### Assignment:
The expected result is an exact restatement of the data, free of pictures.

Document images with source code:
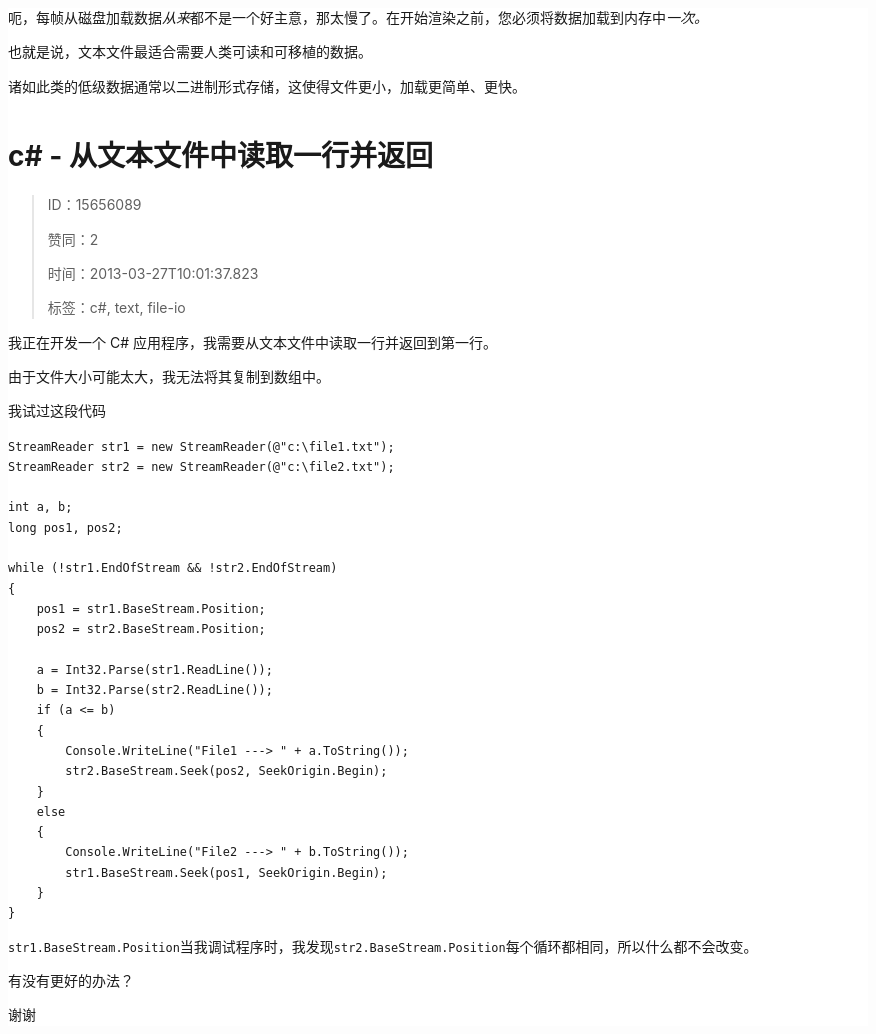 呃，每帧从磁盘加载数据*从来*都不是一个好主意，那太慢了。在开始渲染之前，您必须将数据加载到内存中*一次。*

也就是说，文本文件最适合需要人类可读和可移植的数据。

诸如此类的低级数据通常以二进制形式存储，这使得文件更小，加载更简单、更快。

# c# - 从文本文件中读取一行并返回

> ID：15656089
> 
> 赞同：2
> 
> 时间：2013-03-27T10:01:37.823
> 
> 标签：c#, text, file-io

我正在开发一个 C# 应用程序，我需要从文本文件中读取一行并返回到第一行。

由于文件大小可能太大，我无法将其复制到数组中。

我试过这段代码

```
StreamReader str1 = new StreamReader(@"c:\file1.txt");
StreamReader str2 = new StreamReader(@"c:\file2.txt");

int a, b;
long pos1, pos2;

while (!str1.EndOfStream && !str2.EndOfStream)
{
    pos1 = str1.BaseStream.Position;
    pos2 = str2.BaseStream.Position;

    a = Int32.Parse(str1.ReadLine());
    b = Int32.Parse(str2.ReadLine());
    if (a <= b)
    {
        Console.WriteLine("File1 ---> " + a.ToString());
        str2.BaseStream.Seek(pos2, SeekOrigin.Begin);
    }
    else
    {
        Console.WriteLine("File2 ---> " + b.ToString());
        str1.BaseStream.Seek(pos1, SeekOrigin.Begin);
    }
} 
```

`str1.BaseStream.Position`当我调试程序时，我发现`str2.BaseStream.Position`每个循环都相同，所以什么都不会改变。

有没有更好的办法？

谢谢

### Your solution:
 呃，每帧从磁盘加载数据*从来*都不是一个好主意，那太慢了。在开始渲染之前，您必须将数据加载到内存中*一次。*

也就是说，文本文件最适合需要人类可读和可移植的数据。

诸如此类的低级数据通常以二进制形式存储，这使得文件更小，加载更简单、更快。

# c# - 从文本文件中读取一行并返回

> ID：15656089
> 
> 赞同：2
> 
> 时间：2013-03-27T10:01:37.823
> 
> 标签：c#, text, file-io

我正在开发一个 C# 应用程序，我需要从文本文件中读取一行并返回到第一行。

由于文件大小可能太大，我无法将其复制到数组中。

我试过这段代码

```
StreamReader str1 = new StreamReader(@"c:\file1.txt");
StreamReader str2 = new StreamReader(@"c:\file2.txt");

int a, b;
long pos1, pos2;

while (!str1.EndOfStream && !str2.EndOfStream)
{
    pos1 = str1.BaseStream.Position;
    pos2 = str2.BaseStream.Position;

    a = Int32.Parse(str1.ReadLine());
    b = Int32.Parse(str2.ReadLine());
    if (a <= b)
    {
        Console.WriteLine("File1 ---> " + a.ToString());
        str2.BaseStream.Seek(pos2, SeekOrigin.Begin);
    }
    else
    {
        Console.WriteLine("File2 ---> " + b.ToString());
        str1.BaseStream.Seek(pos1, SeekOrigin.Begin);
    }
} 
```

`str1.BaseStream.Position`当我调试程序时，我发现`str2.BaseStream.Position`每个循环都相同，所以什么都不会改变。

有没有更好的办法？

谢谢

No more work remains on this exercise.